The Distribution of Spatial Contrast in Manmade Environments Produces Regional Visual Form Deprivation.

PURPOSE

Children who spend less time outdoors or who live in urban areas are more likely to develop myopia (short-sightedness). This may stem from the altered spatial distribution of contrast in manmade environments, which contain large featureless surfaces that may potentially produce regional environmental form deprivation (eFD).

METHODS

Images (n = 590) from natural, mixed-urban, urban, and indoor environments, were subdivided into 36 × 36 zones (1.6° × 1.2° visual angle). The weighted contrast energy (CEw) of each zone was calculated by filtering the fast Fourier transform with a filter describing the contrast sensitivity of the human retina at that eccentricity. Zones with less CEw than in images taken through white Perspex ocular diffusers that induce form-deprivation myopia in guinea pigs were classified as eFD. The spatial complexity of CEw signals across the visual field were compared among the environments.

RESULTS

Featureless manmade structures such as blank walls, ceilings, and roads contain low CEw and thus cause regional eFD, particularly when present in the peripheral retina where spatial resolution is low. Based on the images analyzed from indoor environments, 29.5% of the human visual field would potentially experience eFD, a percentage greater than that likely experienced in outdoor urban (15.2%, P < 0.001), mixed-urban (6.7%, P < 0.001), and natural (2.8%, P < 0.001) environments. The complexity of the contrast energies perceived across the visual field were also significantly less in indoor environments than in all other settings, meaning eye movements are less likely to result in a change in contrast, thus regional eFD is more likely to be temporally maintained.

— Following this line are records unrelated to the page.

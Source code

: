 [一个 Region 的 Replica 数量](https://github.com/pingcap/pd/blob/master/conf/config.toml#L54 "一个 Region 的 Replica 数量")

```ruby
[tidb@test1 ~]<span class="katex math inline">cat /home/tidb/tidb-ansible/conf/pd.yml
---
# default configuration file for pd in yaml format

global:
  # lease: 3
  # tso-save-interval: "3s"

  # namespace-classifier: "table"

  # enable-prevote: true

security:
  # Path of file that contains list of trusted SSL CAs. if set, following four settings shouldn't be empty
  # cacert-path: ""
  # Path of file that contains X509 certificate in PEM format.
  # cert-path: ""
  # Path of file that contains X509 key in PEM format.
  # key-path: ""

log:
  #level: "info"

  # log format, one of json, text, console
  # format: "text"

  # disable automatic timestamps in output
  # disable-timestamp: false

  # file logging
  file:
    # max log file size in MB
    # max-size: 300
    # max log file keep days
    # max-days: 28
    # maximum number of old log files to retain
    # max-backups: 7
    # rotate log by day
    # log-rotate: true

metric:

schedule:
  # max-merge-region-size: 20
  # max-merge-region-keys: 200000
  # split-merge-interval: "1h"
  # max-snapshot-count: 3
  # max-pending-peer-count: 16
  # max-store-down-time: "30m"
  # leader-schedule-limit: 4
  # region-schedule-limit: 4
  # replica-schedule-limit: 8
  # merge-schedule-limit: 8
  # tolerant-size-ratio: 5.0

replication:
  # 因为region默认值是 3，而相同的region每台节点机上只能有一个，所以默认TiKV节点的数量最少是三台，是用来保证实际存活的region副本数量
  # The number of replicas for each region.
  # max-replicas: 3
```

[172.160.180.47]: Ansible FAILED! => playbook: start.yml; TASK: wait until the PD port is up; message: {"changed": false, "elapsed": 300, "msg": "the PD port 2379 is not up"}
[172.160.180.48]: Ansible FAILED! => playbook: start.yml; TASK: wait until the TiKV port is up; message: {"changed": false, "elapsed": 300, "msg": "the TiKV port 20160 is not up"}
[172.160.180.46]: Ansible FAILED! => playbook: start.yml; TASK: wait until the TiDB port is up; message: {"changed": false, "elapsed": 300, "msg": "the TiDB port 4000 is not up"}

Furthermore, this effect was exaggerated in the visual periphery during gaze-limiting tasks such as reading or using a mobile phone.

CONCLUSIONS

Widespread eFD is potentially experienced across the visual field in manmade environments. The extensive peripheral eFD and diminished contrast complexity of manmade environments suggest that gaze-limiting activities such as reading or using a mobile phone result in extended periods of peripheral eFD, which may contribute to myopia development. Therefore, enhancing the distribution of contrast in artificial environments to limit regional eFD may serve to prevent myopia onset.